I keep thinking about my kids... over and over and over and over again. I think about our first hug. I see it in my mind and imagine that embrace. It is not realistic. I know that my kids will be intimidated and scared during that first meeting. They may or may not choose to hug me. And if they do it won't be like what is in my head. In my head I practically tackle them out of pure joy. I'm pretty sure that would only serve to scare them. But I am going to enjoy these daydreams for now until I know more about our children-to-be.
Black Friday is coming and I would just LOVE to be able to shop for them... maybe next year. But there are some things which are generic enough that I can buy now. One idea I am excited about is those little key chain mini digital photo frames. The ones that are supposed to hold 50 photos. I have the idea of giving them to our kids on our first trip. We will meet them and then have to leave them for 1-2 months before we can go back and get them.
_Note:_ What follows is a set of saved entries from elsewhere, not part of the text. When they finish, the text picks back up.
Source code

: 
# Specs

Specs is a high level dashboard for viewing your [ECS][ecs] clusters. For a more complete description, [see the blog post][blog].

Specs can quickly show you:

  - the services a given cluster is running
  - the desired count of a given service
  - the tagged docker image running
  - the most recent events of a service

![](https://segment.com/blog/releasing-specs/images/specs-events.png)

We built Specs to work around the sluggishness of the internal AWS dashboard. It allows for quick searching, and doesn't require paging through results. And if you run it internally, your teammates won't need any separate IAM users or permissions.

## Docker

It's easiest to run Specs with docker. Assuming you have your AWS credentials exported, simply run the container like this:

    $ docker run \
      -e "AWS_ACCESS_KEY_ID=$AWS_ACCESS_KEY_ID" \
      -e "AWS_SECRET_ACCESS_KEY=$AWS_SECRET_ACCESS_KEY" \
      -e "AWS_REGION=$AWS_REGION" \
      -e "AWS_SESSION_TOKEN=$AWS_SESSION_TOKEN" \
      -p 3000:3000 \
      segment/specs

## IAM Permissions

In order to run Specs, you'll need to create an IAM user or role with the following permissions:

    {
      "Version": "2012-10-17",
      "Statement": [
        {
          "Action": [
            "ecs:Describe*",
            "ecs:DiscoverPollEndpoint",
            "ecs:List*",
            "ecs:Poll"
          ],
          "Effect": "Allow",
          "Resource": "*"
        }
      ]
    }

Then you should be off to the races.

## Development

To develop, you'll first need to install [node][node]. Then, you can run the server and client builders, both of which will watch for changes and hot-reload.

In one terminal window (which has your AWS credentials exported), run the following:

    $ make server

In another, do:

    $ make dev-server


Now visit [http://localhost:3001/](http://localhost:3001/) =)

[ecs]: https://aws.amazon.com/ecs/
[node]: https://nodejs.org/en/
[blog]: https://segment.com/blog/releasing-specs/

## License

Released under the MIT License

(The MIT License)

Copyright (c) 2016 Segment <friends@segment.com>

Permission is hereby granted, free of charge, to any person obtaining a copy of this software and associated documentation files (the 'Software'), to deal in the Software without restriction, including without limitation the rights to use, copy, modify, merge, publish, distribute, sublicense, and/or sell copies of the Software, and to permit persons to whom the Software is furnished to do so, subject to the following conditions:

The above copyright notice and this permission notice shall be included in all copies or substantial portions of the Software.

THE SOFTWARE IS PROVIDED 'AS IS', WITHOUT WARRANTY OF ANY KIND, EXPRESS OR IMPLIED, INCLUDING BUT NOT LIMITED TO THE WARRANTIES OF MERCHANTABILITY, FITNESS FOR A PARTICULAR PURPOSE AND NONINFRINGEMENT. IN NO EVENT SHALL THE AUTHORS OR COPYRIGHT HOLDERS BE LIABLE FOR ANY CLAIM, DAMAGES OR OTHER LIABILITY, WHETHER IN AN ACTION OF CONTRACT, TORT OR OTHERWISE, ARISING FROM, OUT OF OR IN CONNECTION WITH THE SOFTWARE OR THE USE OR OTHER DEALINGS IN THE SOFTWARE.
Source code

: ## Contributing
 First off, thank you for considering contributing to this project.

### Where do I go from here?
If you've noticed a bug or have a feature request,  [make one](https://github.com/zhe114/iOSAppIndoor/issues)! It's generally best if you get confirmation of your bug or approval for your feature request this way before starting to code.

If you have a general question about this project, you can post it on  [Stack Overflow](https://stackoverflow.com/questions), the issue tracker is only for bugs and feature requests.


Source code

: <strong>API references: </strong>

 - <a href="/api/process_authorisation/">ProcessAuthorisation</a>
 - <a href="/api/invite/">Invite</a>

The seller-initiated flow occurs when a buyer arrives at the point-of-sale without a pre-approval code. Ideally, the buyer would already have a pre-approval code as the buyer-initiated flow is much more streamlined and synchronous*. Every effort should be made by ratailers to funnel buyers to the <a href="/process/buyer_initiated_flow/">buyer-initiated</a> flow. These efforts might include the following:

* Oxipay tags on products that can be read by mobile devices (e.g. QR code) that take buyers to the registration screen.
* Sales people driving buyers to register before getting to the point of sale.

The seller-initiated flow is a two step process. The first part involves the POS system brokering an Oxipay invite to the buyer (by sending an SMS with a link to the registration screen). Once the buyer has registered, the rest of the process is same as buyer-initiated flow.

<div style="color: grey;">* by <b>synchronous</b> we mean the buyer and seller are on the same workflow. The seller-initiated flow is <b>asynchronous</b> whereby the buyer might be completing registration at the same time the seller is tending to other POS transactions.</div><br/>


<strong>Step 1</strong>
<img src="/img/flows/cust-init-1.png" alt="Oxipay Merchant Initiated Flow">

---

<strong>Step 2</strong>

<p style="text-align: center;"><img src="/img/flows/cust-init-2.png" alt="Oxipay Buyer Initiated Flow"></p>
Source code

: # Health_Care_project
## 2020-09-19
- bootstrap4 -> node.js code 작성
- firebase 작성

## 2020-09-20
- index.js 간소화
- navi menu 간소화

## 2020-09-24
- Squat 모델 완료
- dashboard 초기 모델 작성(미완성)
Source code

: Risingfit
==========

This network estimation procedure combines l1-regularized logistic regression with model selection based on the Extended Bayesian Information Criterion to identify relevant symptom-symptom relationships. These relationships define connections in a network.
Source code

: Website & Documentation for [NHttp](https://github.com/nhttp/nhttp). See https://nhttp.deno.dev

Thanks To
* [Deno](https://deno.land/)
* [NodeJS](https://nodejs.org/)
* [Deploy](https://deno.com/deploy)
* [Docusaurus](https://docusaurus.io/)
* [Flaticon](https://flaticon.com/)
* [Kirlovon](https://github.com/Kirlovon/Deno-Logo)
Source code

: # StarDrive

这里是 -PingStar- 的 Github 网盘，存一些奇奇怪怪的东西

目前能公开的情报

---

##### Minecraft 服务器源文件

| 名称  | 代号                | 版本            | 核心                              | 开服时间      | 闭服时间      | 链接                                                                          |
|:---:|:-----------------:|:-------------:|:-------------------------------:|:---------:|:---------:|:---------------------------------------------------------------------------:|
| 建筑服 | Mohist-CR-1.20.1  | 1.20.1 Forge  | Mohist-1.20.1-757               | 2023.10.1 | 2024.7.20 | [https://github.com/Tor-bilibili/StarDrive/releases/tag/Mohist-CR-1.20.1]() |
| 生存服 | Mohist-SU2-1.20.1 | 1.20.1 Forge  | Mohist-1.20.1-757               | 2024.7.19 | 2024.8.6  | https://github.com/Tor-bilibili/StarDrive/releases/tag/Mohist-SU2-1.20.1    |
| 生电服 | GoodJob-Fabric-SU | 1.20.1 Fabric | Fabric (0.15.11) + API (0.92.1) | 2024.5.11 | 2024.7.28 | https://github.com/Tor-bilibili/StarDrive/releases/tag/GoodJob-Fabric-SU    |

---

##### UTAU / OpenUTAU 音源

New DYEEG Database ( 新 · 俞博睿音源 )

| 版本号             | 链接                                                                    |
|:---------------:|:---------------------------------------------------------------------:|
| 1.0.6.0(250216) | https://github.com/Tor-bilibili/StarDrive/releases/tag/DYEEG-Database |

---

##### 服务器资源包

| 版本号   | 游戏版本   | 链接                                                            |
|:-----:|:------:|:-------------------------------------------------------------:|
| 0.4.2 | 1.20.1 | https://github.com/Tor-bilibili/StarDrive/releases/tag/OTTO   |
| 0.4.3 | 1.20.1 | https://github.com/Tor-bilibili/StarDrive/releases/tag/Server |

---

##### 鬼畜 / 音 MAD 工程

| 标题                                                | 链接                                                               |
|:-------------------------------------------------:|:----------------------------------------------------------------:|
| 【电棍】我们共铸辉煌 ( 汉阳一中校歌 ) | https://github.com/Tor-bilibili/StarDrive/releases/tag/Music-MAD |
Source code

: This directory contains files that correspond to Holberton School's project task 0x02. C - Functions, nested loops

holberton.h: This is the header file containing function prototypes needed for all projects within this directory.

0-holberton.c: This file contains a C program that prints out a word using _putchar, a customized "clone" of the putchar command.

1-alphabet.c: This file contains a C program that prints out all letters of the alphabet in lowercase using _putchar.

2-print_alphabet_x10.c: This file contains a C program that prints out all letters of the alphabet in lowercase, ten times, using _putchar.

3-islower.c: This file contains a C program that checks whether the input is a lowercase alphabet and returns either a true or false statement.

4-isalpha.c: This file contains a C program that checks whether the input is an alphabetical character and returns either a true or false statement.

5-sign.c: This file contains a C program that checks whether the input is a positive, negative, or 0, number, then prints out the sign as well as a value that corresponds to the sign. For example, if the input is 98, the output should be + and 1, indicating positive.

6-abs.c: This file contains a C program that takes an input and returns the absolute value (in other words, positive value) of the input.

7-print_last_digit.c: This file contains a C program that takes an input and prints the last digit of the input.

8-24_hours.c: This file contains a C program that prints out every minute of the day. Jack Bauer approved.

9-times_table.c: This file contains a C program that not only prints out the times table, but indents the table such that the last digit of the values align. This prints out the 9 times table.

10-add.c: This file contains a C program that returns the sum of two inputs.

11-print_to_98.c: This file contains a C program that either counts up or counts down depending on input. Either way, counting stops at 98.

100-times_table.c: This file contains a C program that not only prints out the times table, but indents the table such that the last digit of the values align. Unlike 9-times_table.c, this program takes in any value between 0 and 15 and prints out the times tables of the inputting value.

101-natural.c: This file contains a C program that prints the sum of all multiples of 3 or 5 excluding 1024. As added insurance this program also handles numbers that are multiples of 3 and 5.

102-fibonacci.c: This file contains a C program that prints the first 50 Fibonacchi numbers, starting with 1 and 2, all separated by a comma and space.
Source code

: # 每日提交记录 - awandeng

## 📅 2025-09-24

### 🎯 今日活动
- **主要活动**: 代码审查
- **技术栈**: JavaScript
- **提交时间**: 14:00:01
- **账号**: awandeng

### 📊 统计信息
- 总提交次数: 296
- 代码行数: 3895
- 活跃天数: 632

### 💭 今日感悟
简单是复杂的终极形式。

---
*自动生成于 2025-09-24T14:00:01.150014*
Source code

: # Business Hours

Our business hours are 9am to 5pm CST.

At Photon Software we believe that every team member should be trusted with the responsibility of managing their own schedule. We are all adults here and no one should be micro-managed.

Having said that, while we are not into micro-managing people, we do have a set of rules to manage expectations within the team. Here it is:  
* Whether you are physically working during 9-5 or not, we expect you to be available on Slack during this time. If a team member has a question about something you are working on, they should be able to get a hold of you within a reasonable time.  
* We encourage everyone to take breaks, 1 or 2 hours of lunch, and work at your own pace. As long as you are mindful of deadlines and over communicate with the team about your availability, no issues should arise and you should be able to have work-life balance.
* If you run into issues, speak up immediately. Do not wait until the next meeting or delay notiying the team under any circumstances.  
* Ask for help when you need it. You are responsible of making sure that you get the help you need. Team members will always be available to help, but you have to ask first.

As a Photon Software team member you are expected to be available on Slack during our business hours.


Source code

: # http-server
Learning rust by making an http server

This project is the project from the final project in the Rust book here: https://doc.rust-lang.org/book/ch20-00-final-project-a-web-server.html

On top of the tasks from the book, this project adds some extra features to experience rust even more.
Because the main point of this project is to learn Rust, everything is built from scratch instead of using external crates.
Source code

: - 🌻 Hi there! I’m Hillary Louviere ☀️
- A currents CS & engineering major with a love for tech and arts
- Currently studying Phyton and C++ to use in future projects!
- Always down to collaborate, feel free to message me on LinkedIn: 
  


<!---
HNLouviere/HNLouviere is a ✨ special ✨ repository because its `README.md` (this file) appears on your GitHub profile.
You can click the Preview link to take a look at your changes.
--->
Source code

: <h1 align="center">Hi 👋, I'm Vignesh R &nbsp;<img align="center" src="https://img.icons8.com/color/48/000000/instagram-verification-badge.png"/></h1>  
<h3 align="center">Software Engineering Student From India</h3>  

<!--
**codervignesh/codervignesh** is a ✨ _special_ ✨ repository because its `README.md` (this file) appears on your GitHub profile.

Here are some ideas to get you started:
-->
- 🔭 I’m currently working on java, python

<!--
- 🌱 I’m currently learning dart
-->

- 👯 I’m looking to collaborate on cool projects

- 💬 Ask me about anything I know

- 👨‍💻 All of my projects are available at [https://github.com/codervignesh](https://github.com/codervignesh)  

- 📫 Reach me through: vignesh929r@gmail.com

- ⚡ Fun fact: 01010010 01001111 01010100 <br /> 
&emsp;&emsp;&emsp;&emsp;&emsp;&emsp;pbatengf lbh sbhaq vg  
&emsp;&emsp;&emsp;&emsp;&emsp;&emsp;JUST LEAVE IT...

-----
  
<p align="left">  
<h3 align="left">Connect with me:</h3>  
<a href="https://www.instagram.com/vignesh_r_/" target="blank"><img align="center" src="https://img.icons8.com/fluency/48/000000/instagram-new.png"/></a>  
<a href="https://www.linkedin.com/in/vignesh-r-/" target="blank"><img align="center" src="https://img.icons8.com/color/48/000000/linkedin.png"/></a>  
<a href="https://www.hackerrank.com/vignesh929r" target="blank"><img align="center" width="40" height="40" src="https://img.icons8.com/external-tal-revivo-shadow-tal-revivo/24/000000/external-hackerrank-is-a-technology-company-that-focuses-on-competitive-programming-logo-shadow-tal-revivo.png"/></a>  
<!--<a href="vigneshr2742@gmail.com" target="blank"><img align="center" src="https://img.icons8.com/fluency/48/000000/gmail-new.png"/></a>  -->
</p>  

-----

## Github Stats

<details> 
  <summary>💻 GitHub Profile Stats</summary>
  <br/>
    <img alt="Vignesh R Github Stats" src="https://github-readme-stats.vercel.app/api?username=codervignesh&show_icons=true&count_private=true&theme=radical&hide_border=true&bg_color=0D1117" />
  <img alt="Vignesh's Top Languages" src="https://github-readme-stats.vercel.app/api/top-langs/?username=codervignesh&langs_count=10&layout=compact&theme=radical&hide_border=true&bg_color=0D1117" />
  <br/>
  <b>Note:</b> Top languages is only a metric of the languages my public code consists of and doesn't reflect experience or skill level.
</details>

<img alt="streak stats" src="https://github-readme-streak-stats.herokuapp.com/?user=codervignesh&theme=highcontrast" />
I'm sure there are so many things that I will be able to justify needing for our children-to-be during that pre-crack-of-dawn shopping event. But I have to remember not to go too crazy; We have to have some money left over to pay for all the adoption fees. (Someday after the fact I will write a post about what the costs were as that is common question. A question I had in the pre-paperwork days. But right now it involves alot of estimates.) Hehe. Maybe I will have to drag Josh along with me as my voice of reason!